I’m an experienced C++/Qt developer but a newbie C#/WPF developer, and I’m wondering if I’m missing something with the Visual Studio 2010 WPF designer.
In Qt, all widgets have a parent. I found this concept very useful both when building GUI programmatically and in the designer. From what I remember from Qt desginer (unfortunately my new company doesn’t support Qt), you could easily drag widgets around and they get re-parented correctly. If the designer somehow got confused, then you could just reset the parent to whatever you needed in the properties box. I find the analogous ideas in WPF difficult to execute.
In the Visual Studio Designer, when I drag widgets around, they only sometimes get the right parent. More often than not, I have to go to the xaml and cut-and-paste the widget I was writing into a different part of the xaml so that it gets the right parent. I understand that the DOM tree of xaml nicely parallels the widget parent tree, but I found that was much more explicit in Qt.
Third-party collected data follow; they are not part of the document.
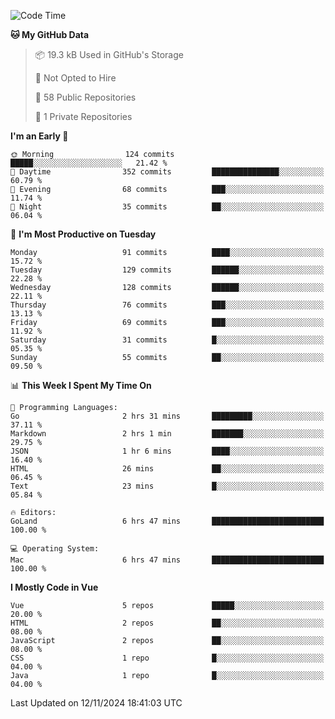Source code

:<!--START_SECTION:waka-->
![Code Time](http://img.shields.io/badge/Code%20Time-1%2C327%20hrs%2027%20mins-blue)

**🐱 My GitHub Data** 

> 📦 19.3 kB Used in GitHub's Storage 
 > 
> 🚫 Not Opted to Hire
 > 
> 📜 58 Public Repositories 
 > 
> 🔑 1 Private Repositories 
 > 
**I'm an Early 🐤** 

```text
🌞 Morning                124 commits         █████░░░░░░░░░░░░░░░░░░░░   21.42 % 
🌆 Daytime                352 commits         ███████████████░░░░░░░░░░   60.79 % 
🌃 Evening                68 commits          ███░░░░░░░░░░░░░░░░░░░░░░   11.74 % 
🌙 Night                  35 commits          ██░░░░░░░░░░░░░░░░░░░░░░░   06.04 % 
```
📅 **I'm Most Productive on Tuesday** 

```text
Monday                   91 commits          ████░░░░░░░░░░░░░░░░░░░░░   15.72 % 
Tuesday                  129 commits         ██████░░░░░░░░░░░░░░░░░░░   22.28 % 
Wednesday                128 commits         ██████░░░░░░░░░░░░░░░░░░░   22.11 % 
Thursday                 76 commits          ███░░░░░░░░░░░░░░░░░░░░░░   13.13 % 
Friday                   69 commits          ███░░░░░░░░░░░░░░░░░░░░░░   11.92 % 
Saturday                 31 commits          █░░░░░░░░░░░░░░░░░░░░░░░░   05.35 % 
Sunday                   55 commits          ██░░░░░░░░░░░░░░░░░░░░░░░   09.50 % 
```


📊 **This Week I Spent My Time On** 

```text
💬 Programming Languages: 
Go                       2 hrs 31 mins       █████████░░░░░░░░░░░░░░░░   37.11 % 
Markdown                 2 hrs 1 min         ███████░░░░░░░░░░░░░░░░░░   29.75 % 
JSON                     1 hr 6 mins         ████░░░░░░░░░░░░░░░░░░░░░   16.40 % 
HTML                     26 mins             ██░░░░░░░░░░░░░░░░░░░░░░░   06.45 % 
Text                     23 mins             █░░░░░░░░░░░░░░░░░░░░░░░░   05.84 % 

🔥 Editors: 
GoLand                   6 hrs 47 mins       █████████████████████████   100.00 % 

💻 Operating System: 
Mac                      6 hrs 47 mins       █████████████████████████   100.00 % 
```

**I Mostly Code in Vue** 

```text
Vue                      5 repos             █████░░░░░░░░░░░░░░░░░░░░   20.00 % 
HTML                     2 repos             ██░░░░░░░░░░░░░░░░░░░░░░░   08.00 % 
JavaScript               2 repos             ██░░░░░░░░░░░░░░░░░░░░░░░   08.00 % 
CSS                      1 repo              █░░░░░░░░░░░░░░░░░░░░░░░░   04.00 % 
Java                     1 repo              █░░░░░░░░░░░░░░░░░░░░░░░░   04.00 % 
```




 Last Updated on 12/11/2024 18:41:03 UTC
<!--END_SECTION:waka-->
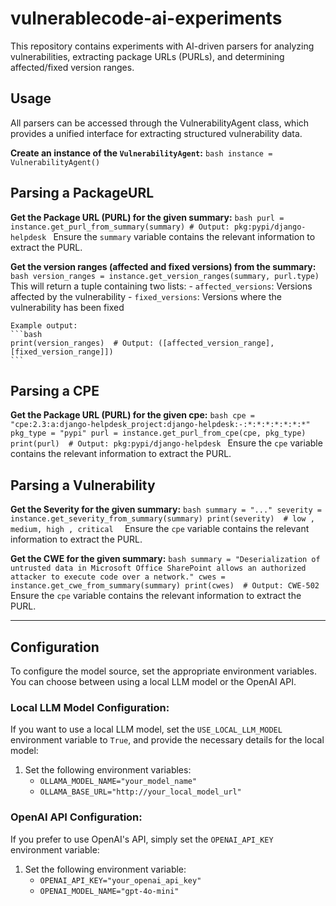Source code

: # vulnerablecode-ai-experiments

This repository contains experiments with AI-driven parsers for analyzing vulnerabilities, extracting package URLs (PURLs), and determining affected/fixed version ranges.

## Usage

All parsers can be accessed through the VulnerabilityAgent class, which provides a unified interface for extracting structured vulnerability data.

**Create an instance of the `VulnerabilityAgent`:**
    ```bash
    instance = VulnerabilityAgent()
    ```

## Parsing a PackageURL

**Get the Package URL (PURL) for the given summary:**
    ```bash
    purl = instance.get_purl_from_summary(summary) # Output: pkg:pypi/django-helpdesk
    ```
    Ensure the `summary` variable contains the relevant information to extract the PURL.

**Get the version ranges (affected and fixed versions) from the summary:**
    ```bash
    version_ranges = instance.get_version_ranges(summary, purl.type)
    ```
    This will return a tuple containing two lists:
    - `affected_versions`: Versions affected by the vulnerability
    - `fixed_versions`: Versions where the vulnerability has been fixed

    Example output:
    ```bash
    print(version_ranges)  # Output: ([affected_version_range], [fixed_version_range]])
    ```

## Parsing a CPE

**Get the Package URL (PURL) for the given cpe:**
    ```bash
    cpe = "cpe:2.3:a:django-helpdesk_project:django-helpdesk:-:*:*:*:*:*:*:*"
    pkg_type = "pypi"
    purl = instance.get_purl_from_cpe(cpe, pkg_type)
    print(purl)  # Output: pkg:pypi/django-helpdesk
    ```
    Ensure the `cpe` variable contains the relevant information to extract the PURL.

## Parsing a Vulnerability

**Get the Severity for the given summary:**
    ```bash
    summary = "..."
    severity = instance.get_severity_from_summary(summary)
    print(severity)  # low , medium, high , critical 
    ```
    Ensure the `cpe` variable contains the relevant information to extract the PURL.

**Get the CWE for the given summary:**
    ```bash
    summary = "Deserialization of untrusted data in Microsoft Office SharePoint allows an authorized attacker to execute code over a network."
    cwes = instance.get_cwe_from_summary(summary)
    print(cwes)  # Output: CWE-502
    ```
    Ensure the `cpe` variable contains the relevant information to extract the PURL.
 
---
## Configuration

To configure the model source, set the appropriate environment variables. You can choose between using a local LLM model or the OpenAI API.

### Local LLM Model Configuration:

If you want to use a local LLM model, set the `USE_LOCAL_LLM_MODEL` environment variable to `True`, and provide the necessary details for the local model:

1. Set the following environment variables:
    - `OLLAMA_MODEL_NAME="your_model_name"`
    - `OLLAMA_BASE_URL="http://your_local_model_url"`

### OpenAI API Configuration:

If you prefer to use OpenAI's API, simply set the `OPENAI_API_KEY` environment variable:

1. Set the following environment variable:
    - `OPENAI_API_KEY="your_openai_api_key"`
    - `OPENAI_MODEL_NAME="gpt-4o-mini"`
So, my question is: is this cut-and-paste approach to re-parenting in WPF xaml the best you can do or are there some nice designer tips-and-tricks that I am missing?
Note: this question obviously doesn’t apply when building GUI programmatically.
In my experience this boils down to a lacking designer in VS2010. Personally I use the designer for WPF as a view on how the GUI will look, and then hand code most of my XAML. I almost never actually DO anything in the designer such as drag an element or such.
To answer your question, the cut-paste in xaml approach you mention is in my experience the most efficient way to “re-parenting” elements.